Conservatives are meeting with Facebook Inc. Chief Executive Officer Mark Zuckerberg Wednesday to voice their concerns about potential liberal bias.

The social network, which has 1.65 billion users worldwide, is responding to an anonymously sourced report in Gizmodo last week alleging that its team of human editors leaned toward liberal sources in selecting stories for the trending news topics feature.

Legally, Zuckerberg owes the conservatives nothing, despite an inquiry from a Republican senator about Facebook’s methods. The company is within its rights to order trending topics however it wants, according to First Amendment lawyers. But as a CEO, Zuckerberg has other priorities to consider.
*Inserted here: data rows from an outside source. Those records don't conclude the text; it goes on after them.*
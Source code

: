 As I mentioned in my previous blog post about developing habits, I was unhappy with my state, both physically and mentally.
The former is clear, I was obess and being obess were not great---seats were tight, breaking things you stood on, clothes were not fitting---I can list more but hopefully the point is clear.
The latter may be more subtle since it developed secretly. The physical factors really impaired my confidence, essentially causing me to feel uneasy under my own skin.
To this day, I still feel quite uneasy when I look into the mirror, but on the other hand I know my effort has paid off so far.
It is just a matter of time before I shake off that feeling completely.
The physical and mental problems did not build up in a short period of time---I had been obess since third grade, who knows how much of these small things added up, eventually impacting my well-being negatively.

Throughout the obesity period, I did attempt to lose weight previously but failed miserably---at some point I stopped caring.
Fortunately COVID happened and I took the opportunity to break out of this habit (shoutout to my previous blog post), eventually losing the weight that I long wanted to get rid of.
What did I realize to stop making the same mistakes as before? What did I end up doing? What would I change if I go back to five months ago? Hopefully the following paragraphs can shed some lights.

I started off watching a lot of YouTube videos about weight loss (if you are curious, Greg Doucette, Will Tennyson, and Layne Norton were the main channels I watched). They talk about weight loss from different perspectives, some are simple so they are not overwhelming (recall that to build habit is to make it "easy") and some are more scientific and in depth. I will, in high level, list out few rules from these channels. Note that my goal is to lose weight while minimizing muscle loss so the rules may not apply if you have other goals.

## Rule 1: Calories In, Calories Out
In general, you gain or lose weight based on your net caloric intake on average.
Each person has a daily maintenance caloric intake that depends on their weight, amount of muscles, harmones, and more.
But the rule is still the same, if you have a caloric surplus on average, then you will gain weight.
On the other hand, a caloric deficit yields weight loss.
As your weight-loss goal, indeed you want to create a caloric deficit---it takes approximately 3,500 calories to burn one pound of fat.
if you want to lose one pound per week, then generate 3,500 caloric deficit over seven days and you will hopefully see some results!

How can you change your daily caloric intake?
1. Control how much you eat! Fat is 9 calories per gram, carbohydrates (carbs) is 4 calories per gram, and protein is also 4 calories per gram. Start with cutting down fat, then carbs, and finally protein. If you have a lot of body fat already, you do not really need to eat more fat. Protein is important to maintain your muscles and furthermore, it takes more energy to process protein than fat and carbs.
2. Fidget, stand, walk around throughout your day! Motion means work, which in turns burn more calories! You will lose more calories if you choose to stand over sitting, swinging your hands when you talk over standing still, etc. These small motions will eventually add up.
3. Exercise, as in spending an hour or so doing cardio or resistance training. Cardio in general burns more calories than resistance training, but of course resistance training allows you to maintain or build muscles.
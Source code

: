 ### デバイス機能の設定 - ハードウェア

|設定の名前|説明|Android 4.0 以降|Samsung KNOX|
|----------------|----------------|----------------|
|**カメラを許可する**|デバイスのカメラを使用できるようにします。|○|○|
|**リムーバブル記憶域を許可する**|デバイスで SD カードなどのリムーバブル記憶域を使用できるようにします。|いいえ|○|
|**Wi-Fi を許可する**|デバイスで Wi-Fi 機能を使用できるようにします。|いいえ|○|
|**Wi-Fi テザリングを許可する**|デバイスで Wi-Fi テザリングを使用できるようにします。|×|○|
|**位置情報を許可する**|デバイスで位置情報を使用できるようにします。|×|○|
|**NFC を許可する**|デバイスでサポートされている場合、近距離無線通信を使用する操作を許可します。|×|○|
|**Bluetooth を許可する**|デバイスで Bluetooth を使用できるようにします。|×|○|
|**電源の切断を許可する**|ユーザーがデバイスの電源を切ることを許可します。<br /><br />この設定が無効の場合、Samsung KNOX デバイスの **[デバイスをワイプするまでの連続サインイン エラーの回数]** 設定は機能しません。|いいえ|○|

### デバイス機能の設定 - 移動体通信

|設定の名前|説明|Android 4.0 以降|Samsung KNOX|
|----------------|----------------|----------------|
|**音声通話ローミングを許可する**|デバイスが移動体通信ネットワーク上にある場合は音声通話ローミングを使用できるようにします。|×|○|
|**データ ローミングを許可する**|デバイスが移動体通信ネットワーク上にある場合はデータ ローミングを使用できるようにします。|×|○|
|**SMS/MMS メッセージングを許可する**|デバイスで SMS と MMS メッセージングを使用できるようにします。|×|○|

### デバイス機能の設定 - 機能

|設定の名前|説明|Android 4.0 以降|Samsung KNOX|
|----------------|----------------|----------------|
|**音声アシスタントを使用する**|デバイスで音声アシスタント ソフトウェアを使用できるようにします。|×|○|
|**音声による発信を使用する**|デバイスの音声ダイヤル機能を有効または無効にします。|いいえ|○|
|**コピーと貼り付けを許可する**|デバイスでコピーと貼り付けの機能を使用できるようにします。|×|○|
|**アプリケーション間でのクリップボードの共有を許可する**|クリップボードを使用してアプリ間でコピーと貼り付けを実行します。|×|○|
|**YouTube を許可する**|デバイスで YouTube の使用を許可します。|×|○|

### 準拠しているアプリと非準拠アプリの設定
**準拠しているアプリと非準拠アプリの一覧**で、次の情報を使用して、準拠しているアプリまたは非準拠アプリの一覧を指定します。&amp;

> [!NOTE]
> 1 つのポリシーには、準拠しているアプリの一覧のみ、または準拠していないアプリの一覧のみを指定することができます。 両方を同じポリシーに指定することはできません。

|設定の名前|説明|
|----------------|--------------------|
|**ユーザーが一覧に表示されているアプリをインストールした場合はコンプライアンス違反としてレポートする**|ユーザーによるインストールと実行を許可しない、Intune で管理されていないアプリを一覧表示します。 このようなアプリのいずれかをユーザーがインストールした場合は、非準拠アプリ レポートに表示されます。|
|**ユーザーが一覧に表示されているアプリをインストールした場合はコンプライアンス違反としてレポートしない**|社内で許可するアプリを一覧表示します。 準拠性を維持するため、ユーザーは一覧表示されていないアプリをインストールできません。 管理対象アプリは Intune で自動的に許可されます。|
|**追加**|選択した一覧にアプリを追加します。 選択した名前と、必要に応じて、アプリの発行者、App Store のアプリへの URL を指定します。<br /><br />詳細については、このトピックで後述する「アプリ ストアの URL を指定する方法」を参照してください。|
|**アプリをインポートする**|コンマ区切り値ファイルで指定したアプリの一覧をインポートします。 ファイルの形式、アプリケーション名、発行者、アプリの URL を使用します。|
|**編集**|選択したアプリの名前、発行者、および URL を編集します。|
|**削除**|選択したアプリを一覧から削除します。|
He needs to ensure that people feel like they’re using a service with no bias in what it delivers -- lest Facebook alienate those who fear their views are in jeopardy. Facebook also needs to maintain its influence with these right-leaning users so it can make money from that audience, in the form of political advertising.

Zuckerberg, who has said Facebook has so far found no evidence of a political slant in its news rankings, hopes to have a “direct conversation about what Facebook stands for and how we can be sure our platform stays as open as possible,” according to a May 12 post by the 32-year-old CEO. Among the dozen planned attendees of the meeting are talk-show host Glenn Beck, conservative think-tank leader Arthur Brooks and political commentator S.E. Cupp.

Editors vs Algorithms

So far the participants aren’t outlining specific concessions they want from Facebook. The first step is understanding how the product works, with its mix of input from human editors and algorithmic rankings. After the Gizmodo report, Facebook released internal documents that showed the process behind its trending topics section was more human than advertised.

Conservatives “want to learn more about the process and encourage them as a company to become more politically balanced,” according to Barry Bennett, a Donald Trump adviser who is also attending the meeting at Facebook’s headquarters in Menlo Park, California.

For Facebook, the outcome could affect its election-year ads business. Political campaigns’ spending on digital ads is forecast to soar to $1 billion, compared with about $159 million in 2012, according to Borrell Associates, which follows media trends. About half may go to social media.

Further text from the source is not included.